■ **What the exercise asks**
All lines with the word "常用集合类型之" are to be found and copied from the listing.

^^^^

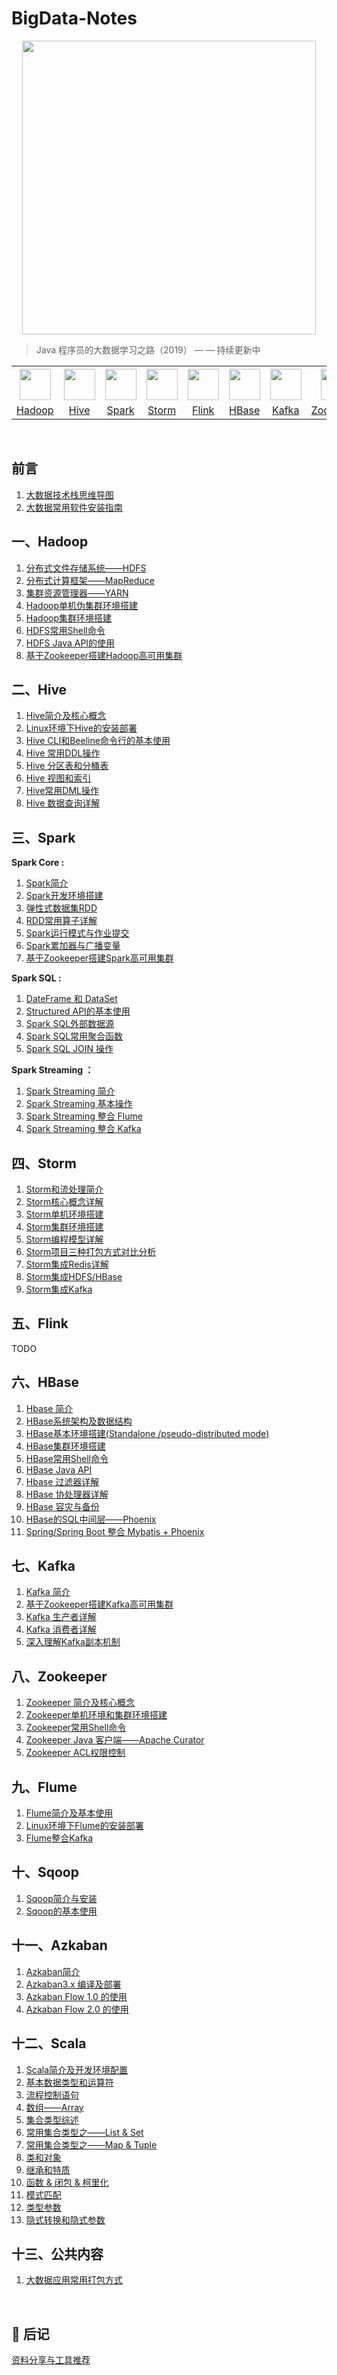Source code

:# BigData-Notes



<div align="center"> <img width="470px" src="https://github.com/heibaiying/BigData-Notes/blob/master/pictures/bigdata-notes-icon.png"/> </div>



> Java 程序员的大数据学习之路（2019） — — 持续更新中



<table>
    <tr>
      <th><img width="50px" src="https://github.com/heibaiying/BigData-Notes/blob/master/pictures/hadoop.jpg"></th>
      <th><img width="50px" src="https://github.com/heibaiying/BigData-Notes/blob/master/pictures/hive.jpg"></th>
      <th><img width="50px" src="https://github.com/heibaiying/BigData-Notes/blob/master/pictures/spark.jpg"></th>
       <th><img width="50px" src="https://github.com/heibaiying/BigData-Notes/blob/master/pictures/storm.png"></th>
         <th><img width="50px" src="https://github.com/heibaiying/BigData-Notes/blob/master/pictures/flink.png"></th>
         <th><img width="50px" src="https://github.com/heibaiying/BigData-Notes/blob/master/pictures/hbase.png"></th>
      <th><img width="50px" src="https://github.com/heibaiying/BigData-Notes/blob/master/pictures/kafka.png"></th>
      <th><img width="50px" src="https://github.com/heibaiying/BigData-Notes/blob/master/pictures/zookeeper.jpg"></th>
      <th><img width="50px" src="https://github.com/heibaiying/BigData-Notes/blob/master/pictures/flume.png"></th>
      <th><img width="50px" src="https://github.com/heibaiying/BigData-Notes/blob/master/pictures/sqoop.png"></th>
      <th><img width="50px" src="https://github.com/heibaiying/BigData-Notes/blob/master/pictures/azkaban.png"></th>
      <th><img width="50px" src="https://github.com/heibaiying/BigData-Notes/blob/master/pictures/scala.jpg"></th>
    </tr>
    <tr>
      <td align="center"><a href="#一hadoop">Hadoop</a></td>
      <td align="center"><a href="#二hive">Hive</a></td>
      <td align="center"><a href="#三spark">Spark</a></td>
      <td align="center"><a href="#四storm">Storm</a></td>
      <td align="center"><a href="#五flink">Flink</a></td>
      <td align="center"><a href="#六hbase">HBase</a></td>
      <td align="center"><a href="#七kafka">Kafka</a></td>
      <td align="center"><a href="#八zookeeper">Zookeeper</a></td>
      <td align="center"><a href="#九flume">Flume</a></td>
      <td align="center"><a href="#十sqoop">Sqoop</a></td>
      <td align="center"><a href="#十一azkaban">Azkaban</a></td>
      <td align="center"><a href="#十二scala">Scala</a></td>
    </tr>
  </table>
<br/>

## 前言

1. [大数据技术栈思维导图](https://github.com/heibaiying/BigData-Notes/blob/master/notes/大数据技术栈思维导图.md)
2. [大数据常用软件安装指南](https://github.com/heibaiying/BigData-Notes/blob/master/notes/大数据常用软件安装指南.md)

## 一、Hadoop

1. [分布式文件存储系统——HDFS](https://github.com/heibaiying/BigData-Notes/blob/master/notes/Hadoop-HDFS.md)
2. [分布式计算框架——MapReduce](https://github.com/heibaiying/BigData-Notes/blob/master/notes/Hadoop-MapReduce.md)
3. [集群资源管理器——YARN](https://github.com/heibaiying/BigData-Notes/blob/master/notes/Hadoop-YARN.md)
4. [Hadoop单机伪集群环境搭建](https://github.com/heibaiying/BigData-Notes/blob/master/notes/installation/Hadoop单机环境搭建.md)
5. [Hadoop集群环境搭建](https://github.com/heibaiying/BigData-Notes/blob/master/notes/installation/Hadoop集群环境搭建.md)
6. [HDFS常用Shell命令](https://github.com/heibaiying/BigData-Notes/blob/master/notes/HDFS常用Shell命令.md)
7. [HDFS Java API的使用](https://github.com/heibaiying/BigData-Notes/blob/master/notes/HDFS-Java-API.md)
8. [基于Zookeeper搭建Hadoop高可用集群](https://github.com/heibaiying/BigData-Notes/blob/master/notes/installation/基于Zookeeper搭建Hadoop高可用集群.md)

## 二、Hive

1. [Hive简介及核心概念](https://github.com/heibaiying/BigData-Notes/blob/master/notes/Hive简介及核心概念.md)
2. [Linux环境下Hive的安装部署](https://github.com/heibaiying/BigData-Notes/blob/master/notes/installation/Linux环境下Hive的安装部署.md)
4. [Hive CLI和Beeline命令行的基本使用](https://github.com/heibaiying/BigData-Notes/blob/master/notes/HiveCLI和Beeline命令行的基本使用.md)
6. [Hive 常用DDL操作](https://github.com/heibaiying/BigData-Notes/blob/master/notes/Hive常用DDL操作.md)
7. [Hive 分区表和分桶表](https://github.com/heibaiying/BigData-Notes/blob/master/notes/Hive分区表和分桶表.md)
8. [Hive 视图和索引](https://github.com/heibaiying/BigData-Notes/blob/master/notes/Hive视图和索引.md)
9. [Hive常用DML操作](https://github.com/heibaiying/BigData-Notes/blob/master/notes/Hive常用DML操作.md)
10. [Hive 数据查询详解](https://github.com/heibaiying/BigData-Notes/blob/master/notes/Hive数据查询详解.md)

## 三、Spark

**Spark Core :**

1. [Spark简介](https://github.com/heibaiying/BigData-Notes/blob/master/notes/Spark简介.md)
2. [Spark开发环境搭建](https://github.com/heibaiying/BigData-Notes/blob/master/notes/installation/Spark开发环境搭建.md)
4. [弹性式数据集RDD](https://github.com/heibaiying/BigData-Notes/blob/master/notes/Spark_RDD.md)
5. [RDD常用算子详解](https://github.com/heibaiying/BigData-Notes/blob/master/notes/Spark_Transformation和Action算子.md)
5. [Spark运行模式与作业提交](https://github.com/heibaiying/BigData-Notes/blob/master/notes/Spark部署模式与作业提交.md)
6. [Spark累加器与广播变量](https://github.com/heibaiying/BigData-Notes/blob/master/notes/Spark累加器与广播变量.md)
7. [基于Zookeeper搭建Spark高可用集群](https://github.com/heibaiying/BigData-Notes/blob/master/notes/installation/Spark集群环境搭建.md)

**Spark SQL :**

1. [DateFrame 和 DataSet ](https://github.com/heibaiying/BigData-Notes/blob/master/notes/SparkSQL_Dataset和DataFrame简介.md)
2. [Structured API的基本使用](https://github.com/heibaiying/BigData-Notes/blob/master/notes/Spark_Structured_API的基本使用.md)
3. [Spark SQL外部数据源](https://github.com/heibaiying/BigData-Notes/blob/master/notes/SparkSQL外部数据源.md)
4. [Spark SQL常用聚合函数](https://github.com/heibaiying/BigData-Notes/blob/master/notes/SparkSQL常用聚合函数.md)
5. [Spark SQL JOIN 操作](https://github.com/heibaiying/BigData-Notes/blob/master/notes/SparkSQL联结操作.md)

**Spark Streaming ：**

1. [Spark Streaming 简介](https://github.com/heibaiying/BigData-Notes/blob/master/notes/Spark_Streaming与流处理.md)
2. [Spark Streaming 基本操作](https://github.com/heibaiying/BigData-Notes/blob/master/notes/Spark_Streaming基本操作.md)
3. [Spark Streaming 整合 Flume](https://github.com/heibaiying/BigData-Notes/blob/master/notes/Spark_Streaming整合Flume.md)
4. [Spark Streaming 整合 Kafka](https://github.com/heibaiying/BigData-Notes/blob/master/notes/Spark_Streaming整合Kafka.md)

## 四、Storm

1. [Storm和流处理简介](https://github.com/heibaiying/BigData-Notes/blob/master/notes/Storm和流处理简介.md)
2. [Storm核心概念详解](https://github.com/heibaiying/BigData-Notes/blob/master/notes/Storm核心概念详解.md)
3. [Storm单机环境搭建](https://github.com/heibaiying/BigData-Notes/blob/master/notes/installation/Storm单机环境搭建.md)
4. [Storm集群环境搭建](https://github.com/heibaiying/BigData-Notes/blob/master/notes/installation/Storm集群环境搭建.md)
5. [Storm编程模型详解](https://github.com/heibaiying/BigData-Notes/blob/master/notes/Storm编程模型详解.md)
6. [Storm项目三种打包方式对比分析](https://github.com/heibaiying/BigData-Notes/blob/master/notes/Storm三种打包方式对比分析.md)
7. [Storm集成Redis详解](https://github.com/heibaiying/BigData-Notes/blob/master/notes/Storm集成Redis详解.md)
8. [Storm集成HDFS/HBase](https://github.com/heibaiying/BigData-Notes/blob/master/notes/Storm集成HBase和HDFS.md)
9. [Storm集成Kafka](https://github.com/heibaiying/BigData-Notes/blob/master/notes/Storm集成Kakfa.md)

## 五、Flink

TODO

## 六、HBase

1. [Hbase 简介](https://github.com/heibaiying/BigData-Notes/blob/master/notes/Hbase简介.md)
2. [HBase系统架构及数据结构](https://github.com/heibaiying/BigData-Notes/blob/master/notes/Hbase系统架构及数据结构.md)
3. [HBase基本环境搭建(Standalone /pseudo-distributed mode)](https://github.com/heibaiying/BigData-Notes/blob/master/notes/installation/HBase单机环境搭建.md)
4. [HBase集群环境搭建](https://github.com/heibaiying/BigData-Notes/blob/master/notes/installation/HBase集群环境搭建.md)
5. [HBase常用Shell命令](https://github.com/heibaiying/BigData-Notes/blob/master/notes/Hbase_Shell.md)
6. [HBase Java API](https://github.com/heibaiying/BigData-Notes/blob/master/notes/Hbase_Java_API.md)
7. [Hbase 过滤器详解](https://github.com/heibaiying/BigData-Notes/blob/master/notes/Hbase过滤器详解.md)
8. [HBase 协处理器详解](https://github.com/heibaiying/BigData-Notes/blob/master/notes/Hbase协处理器详解.md)
9. [HBase 容灾与备份](https://github.com/heibaiying/BigData-Notes/blob/master/notes/Hbase容灾与备份.md)
10. [HBase的SQL中间层——Phoenix](https://github.com/heibaiying/BigData-Notes/blob/master/notes/Hbase的SQL中间层_Phoenix.md)
11. [Spring/Spring Boot 整合 Mybatis + Phoenix](https://github.com/heibaiying/BigData-Notes/blob/master/notes/Spring+Mybtais+Phoenix整合.md)

## 七、Kafka

1. [Kafka 简介](https://github.com/heibaiying/BigData-Notes/blob/master/notes/Kafka简介.md)
2. [基于Zookeeper搭建Kafka高可用集群](https://github.com/heibaiying/BigData-Notes/blob/master/notes/installation/基于Zookeeper搭建Kafka高可用集群.md)
3. [Kafka 生产者详解](https://github.com/heibaiying/BigData-Notes/blob/master/notes/Kafka生产者详解.md)
4. [Kafka 消费者详解](https://github.com/heibaiying/BigData-Notes/blob/master/notes/Kafka消费者详解.md)
5. [深入理解Kafka副本机制](https://github.com/heibaiying/BigData-Notes/blob/master/notes/Kafka深入理解分区副本机制.md)

## 八、Zookeeper

1. [Zookeeper 简介及核心概念](https://github.com/heibaiying/BigData-Notes/blob/master/notes/Zookeeper简介及核心概念.md)
2. [Zookeeper单机环境和集群环境搭建](https://github.com/heibaiying/BigData-Notes/blob/master/notes/installation/Zookeeper单机环境和集群环境搭建.md) 
3. [Zookeeper常用Shell命令](https://github.com/heibaiying/BigData-Notes/blob/master/notes/Zookeeper常用Shell命令.md)
4. [Zookeeper Java 客户端——Apache Curator](https://github.com/heibaiying/BigData-Notes/blob/master/notes/Zookeeper_Java客户端Curator.md)
5. [Zookeeper  ACL权限控制](https://github.com/heibaiying/BigData-Notes/blob/master/notes/Zookeeper_ACL权限控制.md)

## 九、Flume

1. [Flume简介及基本使用](https://github.com/heibaiying/BigData-Notes/blob/master/notes/Flume简介及基本使用.md)
2. [Linux环境下Flume的安装部署](https://github.com/heibaiying/BigData-Notes/blob/master/notes/installation/Linux下Flume的安装.md)
3. [Flume整合Kafka](https://github.com/heibaiying/BigData-Notes/blob/master/notes/Flume整合Kafka.md)

## 十、Sqoop

1. [Sqoop简介与安装](https://github.com/heibaiying/BigData-Notes/blob/master/notes/Sqoop简介与安装.md)
2. [Sqoop的基本使用](https://github.com/heibaiying/BigData-Notes/blob/master/notes/Sqoop基本使用.md)

## 十一、Azkaban

1. [Azkaban简介](https://github.com/heibaiying/BigData-Notes/blob/master/notes/Azkaban简介.md)
2. [Azkaban3.x 编译及部署](https://github.com/heibaiying/BigData-Notes/blob/master/notes/installation/Azkaban_3.x_编译及部署.md)
3. [Azkaban Flow 1.0 的使用](https://github.com/heibaiying/BigData-Notes/blob/master/notes/Azkaban_Flow_1.0_的使用.md)
4. [Azkaban Flow 2.0 的使用](https://github.com/heibaiying/BigData-Notes/blob/master/notes/Azkaban_Flow_2.0_的使用.md)

## 十二、Scala

1. [Scala简介及开发环境配置](https://github.com/heibaiying/BigData-Notes/blob/master/notes/Scala简介及开发环境配置.md)
2. [基本数据类型和运算符](https://github.com/heibaiying/BigData-Notes/blob/master/notes/Scala基本数据类型和运算符.md)
3. [流程控制语句](https://github.com/heibaiying/BigData-Notes/blob/master/notes/Scala流程控制语句.md)
4. [数组——Array](https://github.com/heibaiying/BigData-Notes/blob/master/notes/Scala数组.md)
5. [集合类型综述](https://github.com/heibaiying/BigData-Notes/blob/master/notes/Scala集合类型.md)
6. [常用集合类型之——List & Set](https://github.com/heibaiying/BigData-Notes/blob/master/notes/Scala列表和集.md)
7. [常用集合类型之——Map & Tuple](https://github.com/heibaiying/BigData-Notes/blob/master/notes/Scala映射和元组.md)
8. [类和对象](https://github.com/heibaiying/BigData-Notes/blob/master/notes/Scala类和对象.md)
9. [继承和特质](https://github.com/heibaiying/BigData-Notes/blob/master/notes/Scala继承和特质.md)
10. [函数 & 闭包 & 柯里化](https://github.com/heibaiying/BigData-Notes/blob/master/notes/Scala函数和闭包.md)
11. [模式匹配](https://github.com/heibaiying/BigData-Notes/blob/master/notes/Scala模式匹配.md)
12. [类型参数](https://github.com/heibaiying/BigData-Notes/blob/master/notes/Scala类型参数.md)
13. [隐式转换和隐式参数](https://github.com/heibaiying/BigData-Notes/blob/master/notes/Scala隐式转换和隐式参数.md)


## 十三、公共内容

1. [大数据应用常用打包方式](https://github.com/heibaiying/BigData-Notes/blob/master/notes/大数据应用常用打包方式.md)

<br>

## :bookmark_tabs: 后记

[资料分享与工具推荐](https://github.com/heibaiying/BigData-Notes/blob/master/notes/资料分享与工具推荐.md)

^^^^

■ **Written response**
6. [常用集合类型之——List & Set](https://github.com/heibaiying/BigData-Notes/blob/master/notes/Scala列表和集.md)
7. [常用集合类型之——Map & Tuple](https://github.com/heibaiying/BigData-Notes/blob/master/notes/Scala映射和元组.md)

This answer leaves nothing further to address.